Of all fruit, the banana is perhaps the most storied in recent history. The crimes against humanity committed by the United Fruit Company—now called Chiquita—are well documented. Similar exploitation of working-class fruit pickers and growers continues on a smaller scale in Latin America, Asia and Africa. Let’s not forget the exploitation of immigrants picking strawberries and apples in the United States. Fruit, although sometimes funny and cute, has a dark side.
Artists Adriana Lara, Naufus Ramirez-Figueroa and Yuji Agematsu all deal directly with the phallic fruit—the sexuality of fruit as a sensual flower and sex organ plays heavily into the narrative of the show. Lara’s classic installation, Installation (Banana Peel) from 2008 perfectly embodies the purposeful ridiculousness of the show. The piece is exactly that, a banana peel, casually tossed onto the gallery floor as if someone has just finished breakfast.

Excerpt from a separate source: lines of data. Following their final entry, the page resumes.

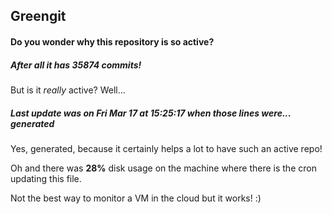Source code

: ## Greengit

#### Do you wonder why this repository is so active?

##### After all it has 35874 commits!

But is it *really* active? Well...

##### Last update was on Fri Mar 17 at 15:25:17 when those lines were... generated

Yes, generated, because it certainly helps a lot to have such an active repo!

Oh and there was **28%** disk usage on the machine
where there is the cron updating this file.

Not the best way to monitor a VM in the cloud but it works! :)
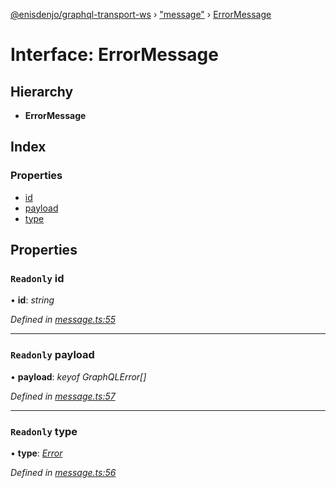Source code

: [@enisdenjo/graphql-transport-ws](../README.md) › ["message"](../modules/_message_.md) › [ErrorMessage](_message_.errormessage.md)

# Interface: ErrorMessage

## Hierarchy

* **ErrorMessage**

## Index

### Properties

* [id](_message_.errormessage.md#readonly-id)
* [payload](_message_.errormessage.md#readonly-payload)
* [type](_message_.errormessage.md#readonly-type)

## Properties

### `Readonly` id

• **id**: *string*

*Defined in [message.ts:55](https://github.com/enisdenjo/graphql-transport-ws/blob/eca7681/src/message.ts#L55)*

___

### `Readonly` payload

• **payload**: *keyof GraphQLError[]*

*Defined in [message.ts:57](https://github.com/enisdenjo/graphql-transport-ws/blob/eca7681/src/message.ts#L57)*

___

### `Readonly` type

• **type**: *[Error](../enums/_message_.messagetype.md#error)*

*Defined in [message.ts:56](https://github.com/enisdenjo/graphql-transport-ws/blob/eca7681/src/message.ts#L56)*

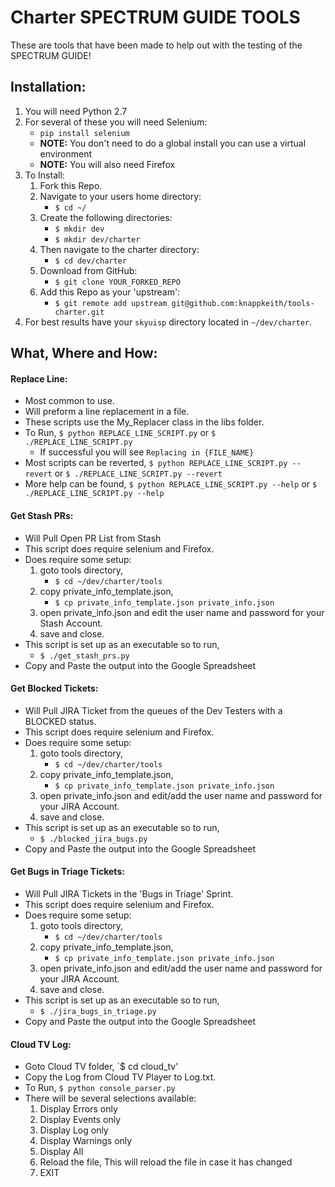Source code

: # Charter SPECTRUM GUIDE TOOLS

These are tools that have been made to help out with the testing of the SPECTRUM GUIDE!

## Installation:

1. You will need Python 2.7
2. For several of these you will need Selenium:
   * `pip install selenium`
   * **NOTE:** You don't need to do a global install you can use a virtual environment
   * **NOTE:** You will also need Firefox
3. To Install:
    1. Fork this Repo.
    2. Navigate to your users home directory:
       * `$ cd ~/`
    3. Create the following directories:
       * `$ mkdir dev`
       * `$ mkdir dev/charter`
    4. Then navigate to the charter directory:
       * `$ cd dev/charter`
    5. Download from GitHub:
       * `$ git clone YOUR_FORKED_REPO`
    6. Add this Repo as your 'upstream':
       * `$ git remote add upstream git@github.com:knappkeith/tools-charter.git`
4. For best results have your `skyuisp` directory located in `~/dev/charter`.

## What, Where and How:

#### Replace Line:
* Most common to use.
* Will preform a line replacement in a file.
* These scripts use the My_Replacer class in the libs folder.
* To Run, `$ python REPLACE_LINE_SCRIPT.py` or `$ ./REPLACE_LINE_SCRIPT.py`
   * If successful you will see `Replacing in {FILE_NAME}`
* Most scripts can be reverted, `$ python REPLACE_LINE_SCRIPT.py --revert` or `$ ./REPLACE_LINE_SCRIPT.py --revert`
* More help can be found, `$ python REPLACE_LINE_SCRIPT.py --help` or `$ ./REPLACE_LINE_SCRIPT.py --help`

#### Get Stash PRs:
* Will Pull Open PR List from Stash
* This script does require selenium and Firefox.
* Does require some setup:
   1. goto tools directory, 
      - `$ cd ~/dev/charter/tools`
   2. copy private_info_template.json, 
      - `$ cp private_info_template.json private_info.json`
   3. open private_info.json and edit the user name and password for your Stash Account.
   4. save and close.
* This script is set up as an executable so to run, 
   - `$ ./get_stash_prs.py`
* Copy and Paste the output into the Google Spreadsheet

#### Get Blocked Tickets:
* Will Pull JIRA Ticket from the queues of the Dev Testers with a BLOCKED status.
* This script does require selenium and Firefox.
* Does require some setup:
   1. goto tools directory, 
      - `$ cd ~/dev/charter/tools`
   2. copy private_info_template.json, 
      - `$ cp private_info_template.json private_info.json`
   3. open private_info.json and edit/add the user name and password for your JIRA Account.
   4. save and close.
* This script is set up as an executable so to run, 
   - `$ ./blocked_jira_bugs.py`
* Copy and Paste the output into the Google Spreadsheet

#### Get Bugs in Triage Tickets:
* Will Pull JIRA Tickets in the 'Bugs in Triage' Sprint.
* This script does require selenium and Firefox.
* Does require some setup:
   1. goto tools directory, 
      - `$ cd ~/dev/charter/tools`
   2. copy private_info_template.json, 
      - `$ cp private_info_template.json private_info.json`
   3. open private_info.json and edit/add the user name and password for your JIRA Account.
   4. save and close.
* This script is set up as an executable so to run, 
   - `$ ./jira_bugs_in_triage.py`
* Copy and Paste the output into the Google Spreadsheet

#### Cloud TV Log:
* Goto Cloud TV folder, `$ cd cloud_tv'
* Copy the Log from Cloud TV Player to Log.txt.
* To Run, `$ python console_parser.py`
* There will be several selections available:
    1. Display Errors only
    2. Display Events only
    3. Display Log only
    4. Display Warnings only
    5. Display All
    6. Reload the file, This will reload the file in case it has changed
    7. EXIT
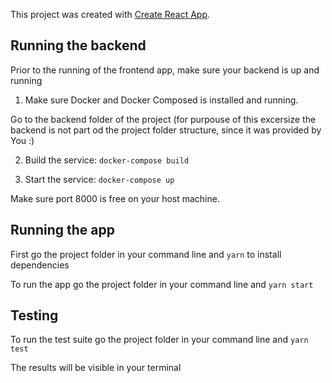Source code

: This project was created with [Create React App](https://github.com/facebookincubator/create-react-app).


## Running the backend

Prior to the running of the frontend app, make sure your backend is up and running

1. Make sure Docker and Docker Composed is installed and running.

Go to the backend folder of the project (for purpouse of this excersize the backend is not part od the project folder structure, since it was provided by You :)

2. Build the service: `docker-compose build`

3. Start the service: `docker-compose up`

Make sure port 8000 is free on your host machine.


## Running the app

First go the project folder in your command line and `yarn` to install dependencies

To run the app go the project folder in your command line and `yarn start`


## Testing

To run the test suite go the project folder in your command line and `yarn test`

The results will be visible in your terminal

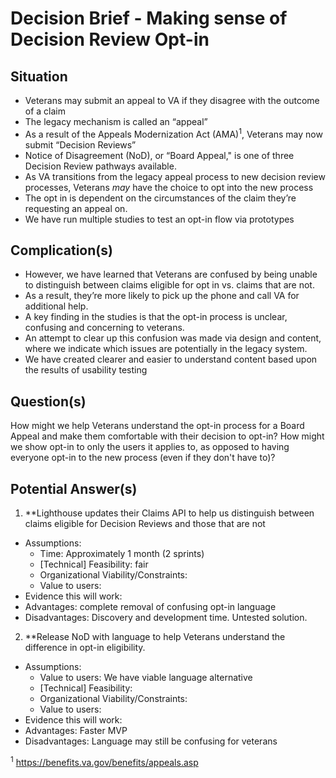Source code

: # Decision Brief - Making sense of Decision Review Opt-in
## Situation
- Veterans may submit an appeal to VA if they disagree with the outcome of a claim 
- The legacy mechanism is called an “appeal”
- As a result of the Appeals Modernization Act (AMA)<sup>1</sup>, Veterans may now submit “Decision Reviews”
- Notice of Disagreement (NoD), or “Board Appeal," is one of three Decision Review pathways available.
- As VA transitions from the legacy appeal process to new decision review processes, Veterans _may_ have the choice to opt into the new process
- The opt in is dependent on the circumstances of the claim they’re requesting an appeal on.
- We have run multiple studies to test an opt-in flow via prototypes

## Complication(s)
- However, we have learned that Veterans are confused by being unable to distinguish between claims eligible for opt in vs. claims that are not. 
- As a result, they’re more likely to pick up the phone and call VA for additional help. 
- A key finding in the studies is that the opt-in process is unclear, confusing and concerning to veterans.
- An attempt to clear up this confusion was made via design and content, where we indicate which issues are potentially in the legacy system.
- We have created clearer and easier to understand content based upon the results of usability testing


## Question(s)
How might we help Veterans understand the opt-in process for a Board Appeal and make them comfortable with their decision to opt-in? How might we show opt-in to only the users it applies to, as opposed to having everyone opt-in to the new process (even if they don't have to)?

## Potential Answer(s)
1. **Lighthouse updates their Claims API to help us distinguish between claims eligible for Decision Reviews and those that are not
  - Assumptions:
    - Time: Approximately 1 month (2 sprints)
    - [Technical] Feasibility: fair
    - Organizational Viability/Constraints:
    - Value to users: 
  - Evidence this will work:
  - Advantages: complete removal of confusing opt-in language
  - Disadvantages: Discovery and development time. Untested solution.
2. **Release NoD with language to help Veterans understand the difference in opt-in eligibility.
  - Assumptions: 
    - Value to users: We have viable language alternative
    - [Technical] Feasibility: 
    - Organizational Viability/Constraints:
    - Value to users: 
  - Evidence this will work:
  - Advantages: Faster MVP
  - Disadvantages: Language may still be confusing for veterans

<sup>1</sup> https://benefits.va.gov/benefits/appeals.asp






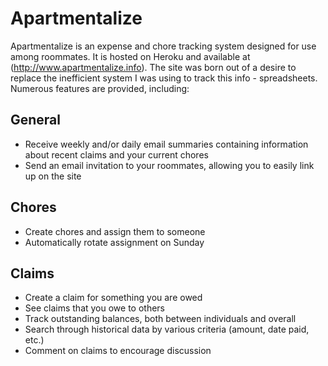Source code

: Apartmentalize
==============

Apartmentalize is an expense and chore tracking system designed for use among roommates. It is hosted on Heroku and available at (http://www.apartmentalize.info). The site was born out of a desire to replace the inefficient system I was using to track this info - spreadsheets. Numerous features are provided, including:

General
-------
- Receive weekly and/or daily email summaries containing information about recent claims and your current chores
- Send an email invitation to your roommates, allowing you to easily link up on the site

Chores
------
- Create chores and assign them to someone
- Automatically rotate assignment on Sunday


Claims
------
- Create a claim for something you are owed
- See claims that you owe to others
- Track outstanding balances, both between individuals and overall
- Search through historical data by various criteria (amount, date paid, etc.)
- Comment on claims to encourage discussion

It’s the kind of dense conceptualism that irks art world outsiders—how is that art? But, as Sharp writes in the catalogue about the work of his fellow curator Berardini, The Lulennial II embodies “inappropriateness as a position”, which, ironically but appropriately, is at odds with Lulu and Sharp’s insanely obsessive sense of perfectionism. He would probably disagree. But juxtaposition, even contradiction, is the modest—or perhaps revolutionary—proposal of the show. Art as a polyvalent, multiplistic and indefinable force is the focus here.
What better to illustrate the multiplicity of fruit than an ongoing series by Allison Katz, Arsi-Versi (Nose-Ass-Pear), where small ceramic sculptures allude to the formal similarities between the three organisms with vastly different purposes? Born in Mexico City, Aliza Nisenbaum now lives and works in New York, where she was one of the breakout artists of the 2017 Whitney Biennial. Her works are portraits and still lifes with a political twist, often creating intimate and emotional, rather than photorealistic, representations of immigrants in the United States and the artist’s connection to them. Here, a small painting created for The Lulennial II shows what appears to be a rose, but is actually a strawberry, from a dinner that Nisenbaum and Sharp had in Mexico City.
“Fruit, although sometimes funny and cute, has a dark side.”
One theme in the show—indeed in Mexico and greater Latin America—is that things are not as they seem. In the work by Ramirez-Figueroa, a bunch of bananas is actually a stage prop made from toxic polystyrene and fibreglass, a metaphor for the hidden pathology of fruit in the Americas. How can something so sweet be so evil? Elsewhere, one of the most unassuming pieces in the show, a life-size cherry adorns a small white shelf protruding from the wall of the gallery. The artist, Luis Miguel Bendaña, who also co-runs Queer Thoughts gallery in New York, created the tiny sculpture from powder-coated cast bronze, so, although it looks real, the succulent sweet flesh is replaced by bitter metal. In another material stunt, Lisbon-based Mexican-born Rodrigo Hernandez has created what appears to be a solid abstract relief rendering of a papaya in a geometric square that sits off from the wall, but it is in fact papier-mâché. Hernandez’s material magic never disappoints.
Despite its tiny size, The Lullenial II packs twenty-two artists into the tiny space, proving that bigger isn’t necessarily better. The show is funny, but also seriously against the sensationalism and accelerationism sweeping up everything in the world on a path toward ultimate obliteration of what we know and love, consuming ourselves like fruit. Sweet.